While none of us may be entirely correct, ad campaigns run on both search engines do seem to consistently show that the sectors that do well on Yahoo or Google consistently outperform on the particular search engine platform that they do well on. Demographics of the searching audience, increased competition on Google driving the adword pricing up? Perhaps a combination of these and more.

So for limousines and taxi services my Google ads outgun Overture consistently while many of my business to business ad-campaigns on Overture outperformed my similar Google ads by a margin which has to be seen to be believed.

Below is the email that i received a little while back.

More pointers for a good search engine listing

Worse, website designers are still building sites with Flash. Flash is great. Flash is startling. It looks terrific as all those images come cascading in a blizzard of light, shade and colour. The only problem is - guess what? - the robots can’t figure it out. They are puzzled, bemused, unable to grasp what is going on. The result is that they go somewhere else, probably to a site where the designer has laid everything out on a simple plate for them.

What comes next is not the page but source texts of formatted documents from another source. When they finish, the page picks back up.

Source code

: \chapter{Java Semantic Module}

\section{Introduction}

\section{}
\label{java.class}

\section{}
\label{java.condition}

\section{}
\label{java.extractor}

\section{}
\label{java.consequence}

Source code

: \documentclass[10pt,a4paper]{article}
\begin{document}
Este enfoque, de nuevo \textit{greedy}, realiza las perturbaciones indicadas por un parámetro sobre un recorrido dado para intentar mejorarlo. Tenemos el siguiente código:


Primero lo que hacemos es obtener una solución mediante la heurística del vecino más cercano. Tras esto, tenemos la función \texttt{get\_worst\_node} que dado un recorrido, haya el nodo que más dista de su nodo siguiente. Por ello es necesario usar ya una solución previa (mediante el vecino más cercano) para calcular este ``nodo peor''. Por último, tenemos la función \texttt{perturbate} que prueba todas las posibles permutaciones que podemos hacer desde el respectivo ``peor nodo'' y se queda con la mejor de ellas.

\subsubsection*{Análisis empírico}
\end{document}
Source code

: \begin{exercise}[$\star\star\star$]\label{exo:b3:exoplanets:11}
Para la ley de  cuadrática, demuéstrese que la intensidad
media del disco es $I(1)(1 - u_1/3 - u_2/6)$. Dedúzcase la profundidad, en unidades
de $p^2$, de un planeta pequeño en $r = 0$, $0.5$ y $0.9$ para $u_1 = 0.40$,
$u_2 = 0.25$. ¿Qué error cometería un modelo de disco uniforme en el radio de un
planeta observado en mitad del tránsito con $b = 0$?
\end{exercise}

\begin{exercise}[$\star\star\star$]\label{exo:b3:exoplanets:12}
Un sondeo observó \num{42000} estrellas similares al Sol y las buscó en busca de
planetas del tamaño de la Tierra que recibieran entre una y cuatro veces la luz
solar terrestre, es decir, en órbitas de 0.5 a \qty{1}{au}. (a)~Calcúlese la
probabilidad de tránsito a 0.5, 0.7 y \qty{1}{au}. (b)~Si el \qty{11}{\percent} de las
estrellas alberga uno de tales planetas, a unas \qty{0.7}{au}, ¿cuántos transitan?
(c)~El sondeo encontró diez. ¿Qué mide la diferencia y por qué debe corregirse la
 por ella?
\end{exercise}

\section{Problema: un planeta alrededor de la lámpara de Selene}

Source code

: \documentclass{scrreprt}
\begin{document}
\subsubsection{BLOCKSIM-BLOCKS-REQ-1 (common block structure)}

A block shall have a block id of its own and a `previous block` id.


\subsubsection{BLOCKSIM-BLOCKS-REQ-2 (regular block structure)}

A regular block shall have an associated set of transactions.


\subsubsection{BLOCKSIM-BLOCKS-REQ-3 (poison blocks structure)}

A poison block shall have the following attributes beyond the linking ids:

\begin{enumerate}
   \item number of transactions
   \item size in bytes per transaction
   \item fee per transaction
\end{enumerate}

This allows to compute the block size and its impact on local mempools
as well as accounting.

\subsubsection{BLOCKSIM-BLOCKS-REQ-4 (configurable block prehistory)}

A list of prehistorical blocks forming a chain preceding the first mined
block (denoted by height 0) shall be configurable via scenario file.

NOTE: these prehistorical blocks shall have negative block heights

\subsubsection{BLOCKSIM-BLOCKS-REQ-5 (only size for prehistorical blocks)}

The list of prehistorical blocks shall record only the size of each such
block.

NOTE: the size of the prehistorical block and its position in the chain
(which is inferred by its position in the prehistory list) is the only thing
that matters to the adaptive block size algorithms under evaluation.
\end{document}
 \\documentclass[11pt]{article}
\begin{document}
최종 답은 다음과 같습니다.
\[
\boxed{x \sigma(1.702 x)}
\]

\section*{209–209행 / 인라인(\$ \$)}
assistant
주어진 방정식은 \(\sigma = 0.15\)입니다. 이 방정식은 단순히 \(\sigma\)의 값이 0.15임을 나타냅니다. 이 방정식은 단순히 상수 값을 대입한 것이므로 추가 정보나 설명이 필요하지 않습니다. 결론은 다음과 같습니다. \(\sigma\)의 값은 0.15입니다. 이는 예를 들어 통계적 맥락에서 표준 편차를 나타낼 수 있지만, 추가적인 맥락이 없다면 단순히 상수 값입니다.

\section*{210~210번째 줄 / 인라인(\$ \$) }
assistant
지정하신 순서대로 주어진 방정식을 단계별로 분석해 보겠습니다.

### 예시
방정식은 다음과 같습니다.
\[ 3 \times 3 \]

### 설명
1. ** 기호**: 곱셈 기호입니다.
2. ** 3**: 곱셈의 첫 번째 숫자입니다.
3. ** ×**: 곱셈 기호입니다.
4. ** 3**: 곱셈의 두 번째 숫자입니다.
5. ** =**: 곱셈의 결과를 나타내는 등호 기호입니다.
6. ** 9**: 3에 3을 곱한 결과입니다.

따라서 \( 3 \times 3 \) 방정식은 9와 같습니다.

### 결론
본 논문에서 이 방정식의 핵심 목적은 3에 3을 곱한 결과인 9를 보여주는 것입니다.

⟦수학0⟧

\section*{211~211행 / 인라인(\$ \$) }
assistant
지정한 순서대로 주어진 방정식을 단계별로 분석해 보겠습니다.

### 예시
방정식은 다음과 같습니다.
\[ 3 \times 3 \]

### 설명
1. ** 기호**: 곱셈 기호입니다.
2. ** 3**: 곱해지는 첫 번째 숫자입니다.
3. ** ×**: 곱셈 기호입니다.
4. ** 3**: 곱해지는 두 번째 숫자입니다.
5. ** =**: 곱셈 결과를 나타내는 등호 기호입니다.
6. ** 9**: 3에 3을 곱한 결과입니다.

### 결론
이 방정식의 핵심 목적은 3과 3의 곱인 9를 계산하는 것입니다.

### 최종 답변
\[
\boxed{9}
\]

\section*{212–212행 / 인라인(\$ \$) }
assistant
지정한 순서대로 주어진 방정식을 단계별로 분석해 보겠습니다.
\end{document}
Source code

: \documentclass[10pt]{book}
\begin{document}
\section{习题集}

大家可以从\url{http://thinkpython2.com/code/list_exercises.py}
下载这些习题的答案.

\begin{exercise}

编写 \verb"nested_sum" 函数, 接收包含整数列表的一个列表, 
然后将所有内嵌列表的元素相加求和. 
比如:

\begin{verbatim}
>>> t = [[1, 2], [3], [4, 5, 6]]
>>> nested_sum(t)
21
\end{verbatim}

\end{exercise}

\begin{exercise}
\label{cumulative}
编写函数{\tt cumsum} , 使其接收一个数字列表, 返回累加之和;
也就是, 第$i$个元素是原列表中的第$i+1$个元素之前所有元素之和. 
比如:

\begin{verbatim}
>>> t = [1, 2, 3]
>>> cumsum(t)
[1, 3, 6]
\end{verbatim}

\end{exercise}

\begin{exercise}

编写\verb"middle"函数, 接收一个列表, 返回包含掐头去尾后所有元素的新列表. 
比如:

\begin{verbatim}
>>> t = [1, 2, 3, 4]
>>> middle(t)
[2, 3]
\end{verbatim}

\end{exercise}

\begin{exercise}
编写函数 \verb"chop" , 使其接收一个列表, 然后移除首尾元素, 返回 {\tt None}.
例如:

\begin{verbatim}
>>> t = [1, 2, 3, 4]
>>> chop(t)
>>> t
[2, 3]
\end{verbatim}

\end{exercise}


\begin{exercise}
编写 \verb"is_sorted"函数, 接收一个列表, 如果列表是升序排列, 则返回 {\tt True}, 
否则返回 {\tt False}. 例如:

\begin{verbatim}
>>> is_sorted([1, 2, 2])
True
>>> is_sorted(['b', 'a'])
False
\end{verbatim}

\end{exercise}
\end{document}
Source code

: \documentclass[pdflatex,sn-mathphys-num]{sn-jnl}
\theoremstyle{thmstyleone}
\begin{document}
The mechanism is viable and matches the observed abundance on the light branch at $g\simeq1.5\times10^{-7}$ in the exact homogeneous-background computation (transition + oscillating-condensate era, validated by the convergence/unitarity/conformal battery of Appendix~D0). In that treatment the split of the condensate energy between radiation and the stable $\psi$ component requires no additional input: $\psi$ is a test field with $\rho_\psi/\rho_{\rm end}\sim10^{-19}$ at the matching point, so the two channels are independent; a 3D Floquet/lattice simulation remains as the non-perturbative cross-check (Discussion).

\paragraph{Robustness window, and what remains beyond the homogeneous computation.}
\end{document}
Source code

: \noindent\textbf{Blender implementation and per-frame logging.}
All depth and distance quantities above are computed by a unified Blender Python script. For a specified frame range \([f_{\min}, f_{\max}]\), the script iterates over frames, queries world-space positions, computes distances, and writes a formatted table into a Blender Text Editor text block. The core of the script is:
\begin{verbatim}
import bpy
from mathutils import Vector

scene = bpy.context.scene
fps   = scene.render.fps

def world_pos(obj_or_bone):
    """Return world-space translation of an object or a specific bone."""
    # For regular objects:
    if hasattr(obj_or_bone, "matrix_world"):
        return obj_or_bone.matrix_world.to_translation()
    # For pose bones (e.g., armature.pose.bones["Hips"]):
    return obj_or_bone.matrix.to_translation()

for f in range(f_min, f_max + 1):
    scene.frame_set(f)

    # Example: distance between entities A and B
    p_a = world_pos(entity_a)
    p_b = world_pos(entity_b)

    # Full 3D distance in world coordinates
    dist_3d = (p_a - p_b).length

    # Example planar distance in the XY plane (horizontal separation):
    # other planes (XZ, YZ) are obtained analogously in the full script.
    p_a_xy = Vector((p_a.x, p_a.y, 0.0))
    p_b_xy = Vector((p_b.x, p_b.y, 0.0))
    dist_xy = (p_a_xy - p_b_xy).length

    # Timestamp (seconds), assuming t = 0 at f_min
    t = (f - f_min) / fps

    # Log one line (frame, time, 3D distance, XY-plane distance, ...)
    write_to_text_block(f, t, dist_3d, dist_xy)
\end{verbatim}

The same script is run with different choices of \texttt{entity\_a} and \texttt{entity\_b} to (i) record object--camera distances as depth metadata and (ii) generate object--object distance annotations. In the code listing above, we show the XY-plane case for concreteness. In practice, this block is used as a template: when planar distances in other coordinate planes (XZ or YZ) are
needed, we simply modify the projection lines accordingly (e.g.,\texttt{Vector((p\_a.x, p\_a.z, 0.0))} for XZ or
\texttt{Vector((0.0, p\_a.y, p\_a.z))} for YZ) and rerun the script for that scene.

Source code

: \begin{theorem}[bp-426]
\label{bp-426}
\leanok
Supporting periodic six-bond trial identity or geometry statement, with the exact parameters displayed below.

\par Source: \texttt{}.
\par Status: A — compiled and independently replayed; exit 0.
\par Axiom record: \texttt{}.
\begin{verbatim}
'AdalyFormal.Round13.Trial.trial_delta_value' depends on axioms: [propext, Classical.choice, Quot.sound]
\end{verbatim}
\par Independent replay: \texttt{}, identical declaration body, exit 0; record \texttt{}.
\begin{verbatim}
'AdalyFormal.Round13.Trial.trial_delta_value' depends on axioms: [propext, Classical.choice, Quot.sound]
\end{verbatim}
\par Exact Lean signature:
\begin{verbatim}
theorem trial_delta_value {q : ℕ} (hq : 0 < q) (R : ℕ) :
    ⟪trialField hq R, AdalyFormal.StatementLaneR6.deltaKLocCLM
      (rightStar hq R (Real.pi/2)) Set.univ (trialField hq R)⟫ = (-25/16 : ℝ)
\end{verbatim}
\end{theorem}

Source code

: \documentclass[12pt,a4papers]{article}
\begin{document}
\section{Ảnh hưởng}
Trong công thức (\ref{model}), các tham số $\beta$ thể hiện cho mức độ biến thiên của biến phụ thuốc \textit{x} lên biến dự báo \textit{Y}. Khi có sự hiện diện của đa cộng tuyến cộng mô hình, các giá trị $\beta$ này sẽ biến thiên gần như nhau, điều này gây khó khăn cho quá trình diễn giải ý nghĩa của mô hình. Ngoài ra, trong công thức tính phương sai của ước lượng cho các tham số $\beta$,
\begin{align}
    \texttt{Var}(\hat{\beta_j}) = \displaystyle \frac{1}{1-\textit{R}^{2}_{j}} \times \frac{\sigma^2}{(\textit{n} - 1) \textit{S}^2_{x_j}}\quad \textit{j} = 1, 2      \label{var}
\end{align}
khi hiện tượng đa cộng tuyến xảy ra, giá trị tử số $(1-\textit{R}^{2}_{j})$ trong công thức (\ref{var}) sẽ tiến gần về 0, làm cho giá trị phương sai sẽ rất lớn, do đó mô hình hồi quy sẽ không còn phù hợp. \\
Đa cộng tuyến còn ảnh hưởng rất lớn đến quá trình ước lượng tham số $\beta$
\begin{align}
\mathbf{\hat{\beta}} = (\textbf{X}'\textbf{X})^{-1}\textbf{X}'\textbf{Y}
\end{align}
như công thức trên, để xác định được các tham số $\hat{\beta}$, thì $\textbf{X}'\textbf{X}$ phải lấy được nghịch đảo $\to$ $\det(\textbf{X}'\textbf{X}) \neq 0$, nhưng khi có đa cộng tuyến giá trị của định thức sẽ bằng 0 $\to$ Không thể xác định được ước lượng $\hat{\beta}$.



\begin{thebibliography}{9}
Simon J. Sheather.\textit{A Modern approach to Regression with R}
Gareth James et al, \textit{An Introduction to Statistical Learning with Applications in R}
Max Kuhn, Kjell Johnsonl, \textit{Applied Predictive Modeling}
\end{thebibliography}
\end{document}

Until the search engine programmers figure out a way to write algorithms that understand Flash presentations, the simple, no-nonsense, text-based sites will continue to win hands down. And by that I mean they will continue to win good listings. Which is the object of the exercise.

To be fair, however, the great majority of web designers have no abiding interest in search engine optimization. They figure that their job is to build a site that is both attractive and interesting. It is therefore up to the site owner to lay down a few rules when commissioning a build - no Frames, no animated gifs and, above all no Flash.

Is Google really the greatest?

And finally, folks, a word about the search engines themselves.

Everybody wants to get a good listing on Google. To them, Google is the be all and end all and that there really is nowhere else to be. What they tend to overlook is that the so-called lesser engines are equally good at pulling business if they are fed properly.

I have a client who receives 80% of his Internet business (which is substantial) via Yahoo, on which he is No 1 for all four of his search terms. Google does very little for him. Why should that be? It’s because, when you get down to it, Yahoo is a consumer-oriented engine and Google is predominantly a commercial or business-to-business engine. And his business is geared to the consumer market.

I know that many seo elitists will take issue with me about the efficacy of this statement. So be it. But I will get my retaliation in first by saying that (a) their argument will have to be damn good to convince me and (b), I don’t really care what they say.

My own comment on this is that, its very difficult for the average user to discern what is real and not real when there are so many passionate half correct seo consultants publishing information that appears correct.

For the longest time a desperate customer could get an unethical seo person to literally spam (via blackhat techniques ) yahoo and get away with it. Though yahoo might disagree with me, at this time 2008, I think its still possible to spam yahoo and msn and to a large degree, get away with it. Doing the same with Google requires more work. Enough work that, one might as well just do it the right way.